== DATA PROVIDED

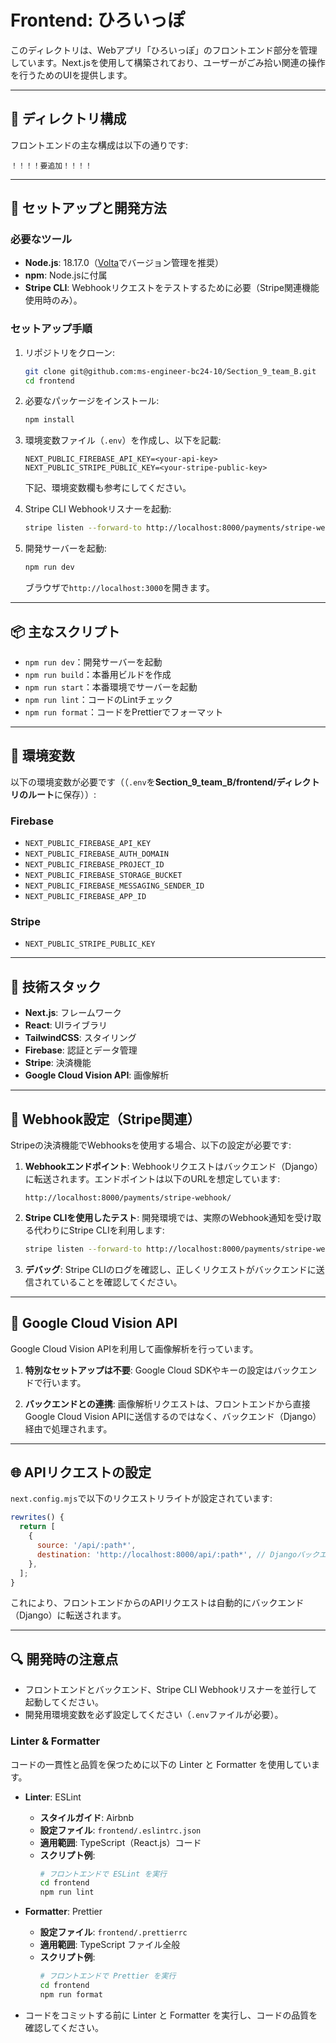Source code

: # Frontend: ひろいっぽ

このディレクトリは、Webアプリ「ひろいっぽ」のフロントエンド部分を管理しています。Next.jsを使用して構築されており、ユーザーがごみ拾い関連の操作を行うためのUIを提供します。

---

## 📂 ディレクトリ構成

フロントエンドの主な構成は以下の通りです:

```
！！！！要追加！！！！
```

---

## 🚀 セットアップと開発方法

### 必要なツール

- **Node.js**: 18.17.0（[Volta](https://volta.sh/)でバージョン管理を推奨）
- **npm**: Node.jsに付属
- **Stripe CLI**: Webhookリクエストをテストするために必要（Stripe関連機能使用時のみ）。

### セットアップ手順

1. リポジトリをクローン:

   ```bash
   git clone git@github.com:ms-engineer-bc24-10/Section_9_team_B.git
   cd frontend
   ```

2. 必要なパッケージをインストール:

   ```bash
   npm install
   ```

3. 環境変数ファイル（`.env`）を作成し、以下を記載:

   ```
   NEXT_PUBLIC_FIREBASE_API_KEY=<your-api-key>
   NEXT_PUBLIC_STRIPE_PUBLIC_KEY=<your-stripe-public-key>
   ```

   下記、環境変数欄も参考にしてください。

4. Stripe CLI Webhookリスナーを起動:

   ```bash
   stripe listen --forward-to http://localhost:8000/payments/stripe-webhook/ --skip-verify --events checkout.session.completed,payment_intent.succeeded,payment_intent.payment_failed
   ```

5. 開発サーバーを起動:

   ```bash
   npm run dev
   ```

   ブラウザで`http://localhost:3000`を開きます。

---

## 📦 主なスクリプト

- `npm run dev`：開発サーバーを起動
- `npm run build`：本番用ビルドを作成
- `npm run start`：本番環境でサーバーを起動
- `npm run lint`：コードのLintチェック
- `npm run format`：コードをPrettierでフォーマット

---

## 🌟 環境変数

以下の環境変数が必要です（（`.env`を**Section_9_team_B/frontend/ディレクトリのルート**に保存））:

### Firebase

- `NEXT_PUBLIC_FIREBASE_API_KEY`
- `NEXT_PUBLIC_FIREBASE_AUTH_DOMAIN`
- `NEXT_PUBLIC_FIREBASE_PROJECT_ID`
- `NEXT_PUBLIC_FIREBASE_STORAGE_BUCKET`
- `NEXT_PUBLIC_FIREBASE_MESSAGING_SENDER_ID`
- `NEXT_PUBLIC_FIREBASE_APP_ID`

### Stripe

- `NEXT_PUBLIC_STRIPE_PUBLIC_KEY`

---

## 🔧 技術スタック

- **Next.js**: フレームワーク
- **React**: UIライブラリ
- **TailwindCSS**: スタイリング
- **Firebase**: 認証とデータ管理
- **Stripe**: 決済機能
- **Google Cloud Vision API**: 画像解析

---

## 🔔 Webhook設定（Stripe関連）

Stripeの決済機能でWebhooksを使用する場合、以下の設定が必要です:

1. **Webhookエンドポイント**:
   Webhookリクエストはバックエンド（Django）に転送されます。エンドポイントは以下のURLを想定しています:

   ```
   http://localhost:8000/payments/stripe-webhook/
   ```

2. **Stripe CLIを使用したテスト**:
   開発環境では、実際のWebhook通知を受け取る代わりにStripe CLIを利用します:

   ```bash
   stripe listen --forward-to http://localhost:8000/payments/stripe-webhook/ --skip-verify --events checkout.session.completed,payment_intent.succeeded,payment_intent.payment_failed
   ```

3. **デバッグ**:
   Stripe CLIのログを確認し、正しくリクエストがバックエンドに送信されていることを確認してください。

---

## 📸 Google Cloud Vision API

Google Cloud Vision APIを利用して画像解析を行っています。

1. **特別なセットアップは不要**:
   Google Cloud SDKやキーの設定はバックエンドで行います。

2. **バックエンドとの連携**:
   画像解析リクエストは、フロントエンドから直接Google Cloud Vision APIに送信するのではなく、バックエンド（Django）経由で処理されます。

---

## 🌐 APIリクエストの設定

`next.config.mjs`で以下のリクエストリライトが設定されています:

```js
rewrites() {
  return [
    {
      source: '/api/:path*',
      destination: 'http://localhost:8000/api/:path*', // Djangoバックエンド
    },
  ];
}
```

これにより、フロントエンドからのAPIリクエストは自動的にバックエンド（Django）に転送されます。

---

## 🔍 開発時の注意点

- フロントエンドとバックエンド、Stripe CLI Webhookリスナーを並行して起動してください。
- 開発用環境変数を必ず設定してください（`.env`ファイルが必要）。

### Linter & Formatter

コードの一貫性と品質を保つために以下の Linter と Formatter を使用しています。

- **Linter**: ESLint

  - **スタイルガイド**: Airbnb
  - **設定ファイル**: `frontend/.eslintrc.json`
  - **適用範囲**: TypeScript（React.js）コード
  - **スクリプト例**:
    ```bash
    # フロントエンドで ESLint を実行
    cd frontend
    npm run lint
    ```

- **Formatter**: Prettier

  - **設定ファイル**: `frontend/.prettierrc`
  - **適用範囲**: TypeScript ファイル全般
  - **スクリプト例**:
    ```bash
    # フロントエンドで Prettier を実行
    cd frontend
    npm run format
    ```

- コードをコミットする前に Linter と Formatter を実行し、コードの品質を確認してください。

====

● ACTION ITEM: Each line of the entries above that includes the string "に転送されます" should be copied out.

● YOUR SOLUTION:
   Webhookリクエストはバックエンド（Django）に転送されます。エンドポイントは以下のURLを想定しています:
これにより、フロントエンドからのAPIリクエストは自動的にバックエンド（Django）に転送されます。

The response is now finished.